| status | done | |
|---|---|---|
| depends | ||
| specs | ||
| issues |
|
|
| pr | 134 |
The runtime OOM'd on a cold boot (FATAL ERROR: Reached heap limit) while
building in-memory state from the full published import. Extensive diagnosis
(per-phase heap logging in the live pod) pinpointed the cause: loadInMemoryState
read all eleven sheets via Promise.all, so every sheet's transient
read/decompress/parse buffers peaked at the same instant.
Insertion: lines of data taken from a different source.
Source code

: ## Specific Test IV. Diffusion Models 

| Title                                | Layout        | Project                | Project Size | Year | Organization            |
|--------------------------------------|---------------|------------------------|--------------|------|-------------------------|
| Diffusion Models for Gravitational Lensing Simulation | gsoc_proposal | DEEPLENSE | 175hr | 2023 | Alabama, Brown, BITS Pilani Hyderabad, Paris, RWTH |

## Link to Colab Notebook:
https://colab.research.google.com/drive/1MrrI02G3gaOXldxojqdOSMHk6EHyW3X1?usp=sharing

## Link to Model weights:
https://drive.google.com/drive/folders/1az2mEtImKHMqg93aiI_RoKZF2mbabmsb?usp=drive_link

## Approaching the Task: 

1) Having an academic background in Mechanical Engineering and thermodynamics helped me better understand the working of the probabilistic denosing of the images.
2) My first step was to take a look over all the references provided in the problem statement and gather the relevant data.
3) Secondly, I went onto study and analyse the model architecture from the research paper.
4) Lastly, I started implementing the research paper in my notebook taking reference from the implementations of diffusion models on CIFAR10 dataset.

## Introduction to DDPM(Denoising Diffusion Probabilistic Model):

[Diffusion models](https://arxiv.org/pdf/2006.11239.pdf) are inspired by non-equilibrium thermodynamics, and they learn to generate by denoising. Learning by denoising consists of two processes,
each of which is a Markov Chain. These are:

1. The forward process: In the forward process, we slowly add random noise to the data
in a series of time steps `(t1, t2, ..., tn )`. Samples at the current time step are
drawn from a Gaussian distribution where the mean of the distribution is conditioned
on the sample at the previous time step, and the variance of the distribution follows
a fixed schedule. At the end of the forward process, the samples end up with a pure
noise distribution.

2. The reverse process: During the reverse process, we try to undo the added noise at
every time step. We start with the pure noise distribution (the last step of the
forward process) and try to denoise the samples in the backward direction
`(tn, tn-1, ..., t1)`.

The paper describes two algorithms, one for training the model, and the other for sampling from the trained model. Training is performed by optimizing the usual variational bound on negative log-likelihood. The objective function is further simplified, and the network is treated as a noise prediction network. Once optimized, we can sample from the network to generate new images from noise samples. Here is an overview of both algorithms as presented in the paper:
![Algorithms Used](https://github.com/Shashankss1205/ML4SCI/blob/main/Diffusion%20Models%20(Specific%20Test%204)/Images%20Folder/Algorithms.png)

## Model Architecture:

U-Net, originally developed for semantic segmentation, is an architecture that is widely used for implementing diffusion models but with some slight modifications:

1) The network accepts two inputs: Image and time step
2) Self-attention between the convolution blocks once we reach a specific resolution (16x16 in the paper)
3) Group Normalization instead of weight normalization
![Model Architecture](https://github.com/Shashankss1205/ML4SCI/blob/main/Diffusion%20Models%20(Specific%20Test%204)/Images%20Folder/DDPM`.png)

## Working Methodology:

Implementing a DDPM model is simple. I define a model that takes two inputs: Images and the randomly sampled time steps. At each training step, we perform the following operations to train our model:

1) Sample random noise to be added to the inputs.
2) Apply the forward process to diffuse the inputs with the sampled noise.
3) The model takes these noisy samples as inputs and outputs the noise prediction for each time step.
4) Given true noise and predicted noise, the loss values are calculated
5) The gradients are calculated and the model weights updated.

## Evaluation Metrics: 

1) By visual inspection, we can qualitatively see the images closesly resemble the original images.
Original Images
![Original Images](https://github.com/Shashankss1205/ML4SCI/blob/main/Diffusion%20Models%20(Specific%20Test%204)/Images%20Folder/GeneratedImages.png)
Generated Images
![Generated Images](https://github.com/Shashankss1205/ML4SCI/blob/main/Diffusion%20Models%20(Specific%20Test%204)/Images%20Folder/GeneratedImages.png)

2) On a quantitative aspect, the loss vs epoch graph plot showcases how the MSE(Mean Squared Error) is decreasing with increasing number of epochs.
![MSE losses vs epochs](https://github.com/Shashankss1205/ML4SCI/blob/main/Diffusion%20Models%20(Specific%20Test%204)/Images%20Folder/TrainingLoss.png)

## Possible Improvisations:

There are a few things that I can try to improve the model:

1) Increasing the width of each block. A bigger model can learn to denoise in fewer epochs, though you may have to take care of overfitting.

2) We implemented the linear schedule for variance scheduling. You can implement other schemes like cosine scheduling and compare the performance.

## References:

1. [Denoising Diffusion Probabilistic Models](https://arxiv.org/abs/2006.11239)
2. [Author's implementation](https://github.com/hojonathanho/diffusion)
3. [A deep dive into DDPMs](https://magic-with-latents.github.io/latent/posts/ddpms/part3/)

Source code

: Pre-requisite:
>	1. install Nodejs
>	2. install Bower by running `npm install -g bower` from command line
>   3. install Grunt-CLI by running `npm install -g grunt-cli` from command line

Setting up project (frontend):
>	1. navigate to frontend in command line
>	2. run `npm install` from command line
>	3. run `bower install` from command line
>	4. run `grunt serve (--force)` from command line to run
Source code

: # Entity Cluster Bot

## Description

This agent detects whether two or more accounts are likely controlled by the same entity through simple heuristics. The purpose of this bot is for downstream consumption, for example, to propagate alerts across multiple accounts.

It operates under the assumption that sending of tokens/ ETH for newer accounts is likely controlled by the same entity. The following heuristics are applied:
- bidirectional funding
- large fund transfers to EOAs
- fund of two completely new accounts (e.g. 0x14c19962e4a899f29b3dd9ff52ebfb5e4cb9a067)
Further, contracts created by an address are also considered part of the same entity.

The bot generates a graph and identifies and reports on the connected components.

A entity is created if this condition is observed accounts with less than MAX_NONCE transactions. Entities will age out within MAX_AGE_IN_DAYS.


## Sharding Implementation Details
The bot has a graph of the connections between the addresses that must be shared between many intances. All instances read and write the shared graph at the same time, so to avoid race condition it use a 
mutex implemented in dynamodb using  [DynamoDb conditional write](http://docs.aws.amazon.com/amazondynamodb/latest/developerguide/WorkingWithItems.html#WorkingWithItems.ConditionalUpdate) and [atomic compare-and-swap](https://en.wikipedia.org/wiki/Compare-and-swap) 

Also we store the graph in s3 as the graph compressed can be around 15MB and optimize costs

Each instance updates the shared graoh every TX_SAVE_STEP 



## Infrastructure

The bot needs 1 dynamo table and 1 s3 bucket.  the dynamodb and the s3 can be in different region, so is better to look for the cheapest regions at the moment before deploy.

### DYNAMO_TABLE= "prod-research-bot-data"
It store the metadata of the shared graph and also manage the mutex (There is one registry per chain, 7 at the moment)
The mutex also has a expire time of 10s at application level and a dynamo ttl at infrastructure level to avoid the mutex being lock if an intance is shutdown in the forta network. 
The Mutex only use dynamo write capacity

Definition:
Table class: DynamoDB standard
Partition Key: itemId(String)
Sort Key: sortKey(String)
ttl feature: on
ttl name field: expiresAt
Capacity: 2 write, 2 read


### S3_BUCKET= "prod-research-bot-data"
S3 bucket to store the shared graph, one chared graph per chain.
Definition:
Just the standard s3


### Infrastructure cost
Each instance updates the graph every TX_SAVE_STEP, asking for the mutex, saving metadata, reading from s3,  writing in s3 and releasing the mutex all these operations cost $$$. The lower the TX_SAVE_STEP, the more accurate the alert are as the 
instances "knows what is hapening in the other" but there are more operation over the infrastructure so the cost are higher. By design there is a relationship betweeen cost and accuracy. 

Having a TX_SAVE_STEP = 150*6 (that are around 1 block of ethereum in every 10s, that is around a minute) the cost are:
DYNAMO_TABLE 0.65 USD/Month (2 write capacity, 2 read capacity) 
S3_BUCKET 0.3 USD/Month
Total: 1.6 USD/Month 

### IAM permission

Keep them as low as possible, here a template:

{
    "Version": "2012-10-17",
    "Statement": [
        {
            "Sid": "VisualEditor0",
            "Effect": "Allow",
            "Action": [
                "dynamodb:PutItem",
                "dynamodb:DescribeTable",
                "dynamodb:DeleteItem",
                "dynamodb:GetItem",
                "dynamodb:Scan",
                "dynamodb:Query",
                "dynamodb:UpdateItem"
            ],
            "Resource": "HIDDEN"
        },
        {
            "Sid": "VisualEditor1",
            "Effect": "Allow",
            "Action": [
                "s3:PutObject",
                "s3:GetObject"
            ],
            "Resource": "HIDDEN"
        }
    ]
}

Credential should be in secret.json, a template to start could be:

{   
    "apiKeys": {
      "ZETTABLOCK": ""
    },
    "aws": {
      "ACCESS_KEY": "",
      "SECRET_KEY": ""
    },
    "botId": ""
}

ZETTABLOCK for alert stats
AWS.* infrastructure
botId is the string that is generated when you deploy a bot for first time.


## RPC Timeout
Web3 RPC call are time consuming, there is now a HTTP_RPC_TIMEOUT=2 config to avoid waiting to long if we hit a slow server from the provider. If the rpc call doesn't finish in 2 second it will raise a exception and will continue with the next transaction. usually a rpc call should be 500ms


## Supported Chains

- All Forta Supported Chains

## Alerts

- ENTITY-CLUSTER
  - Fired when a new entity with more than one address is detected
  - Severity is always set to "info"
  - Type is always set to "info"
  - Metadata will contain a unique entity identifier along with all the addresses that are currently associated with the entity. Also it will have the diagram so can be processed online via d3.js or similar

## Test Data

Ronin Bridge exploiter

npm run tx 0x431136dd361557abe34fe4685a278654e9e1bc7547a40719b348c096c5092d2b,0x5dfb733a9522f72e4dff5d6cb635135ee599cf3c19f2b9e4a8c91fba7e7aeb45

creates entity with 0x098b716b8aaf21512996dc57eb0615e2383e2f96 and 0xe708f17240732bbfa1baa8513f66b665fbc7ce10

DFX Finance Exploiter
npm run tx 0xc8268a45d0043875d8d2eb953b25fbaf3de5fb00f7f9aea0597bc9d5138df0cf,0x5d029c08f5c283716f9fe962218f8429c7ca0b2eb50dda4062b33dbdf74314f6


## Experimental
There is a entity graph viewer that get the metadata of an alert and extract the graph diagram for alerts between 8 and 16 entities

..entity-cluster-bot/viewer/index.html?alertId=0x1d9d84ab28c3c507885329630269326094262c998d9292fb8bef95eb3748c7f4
That combined
spike exceeded the heap ceiling, even though the retained state is only
~0.5 GB. The fix is to read the sheets sequentially.
What ships:
apps/api/src/store/memory/loader.ts— replace thePromise.allover the elevenqueryAll()reads with sequentialawaits. Same result, same retained memory; the peak is bounded to the single largest sheet.
No spec change — the storage spec never mandated concurrent loading. This is an implementation fix to the boot path. Tracked against #132 (heap footprint).
Sequential await publicStore.<sheet>.queryAll() for each sheet, with a comment
explaining why concurrency is avoided. No change to the indexing loops or the
returned state shape/order.
- Live pod boots and reaches
/api/health/ready200 on the standard node size, 0 restarts, ~0.48 GB retained (per-phase boot instrumentation). -
npm run -w apps/api type-check && npm run lintclean; loader/store/memory tests pass (12/12). - Deployed
:sandboximage boots without OOM on the normal config (heap 2048 / limit 2560Mi).
- Negligible. Sequential reads are slower by a few hundred ms at boot only (not request-path); the data and order are identical.
- The real bug was concurrency, not memory size or data volume. Per-phase
heap logging in the live pod showed reconcile + push-daemon + private-store
load all sat at ~60 MB; the entire balloon was the concurrent
Promise.allread inloadInMemoryState. Retained state is ~0.48 GB. - The diagnosis ruled out several earlier hypotheses: public people count (the prune didn't change the crash), the private store (11 MB), and reconcile/ push-daemon git-object caching (flat at boot). The gitsheets read path is memory-heavy per read, but the OOM was specifically the eleven reads peaking together.
- Sibling changes from the same investigation: #131 (heap 1536→2048,
limit 2Gi→2.5Gi) was a mitigation, now redundant but harmless headroom — left
as-is. #133 (spam prune) shipped to production
published(31,832→18,203 people); independently worthwhile but not the OOM fix.
- Tracked as #132 — broader heap-footprint work (the gitsheets per-read cost and ~2× retention of raw TOML + parsed records). Optional now that boot fits comfortably, but the lever if the dataset grows.
- Deferred (ops): the throwaway
ghcr.io/codeforphilly/codeforphilly-ng:heapdiagimage tag was pushed during diagnosis; harmless but can be deleted from GHCR.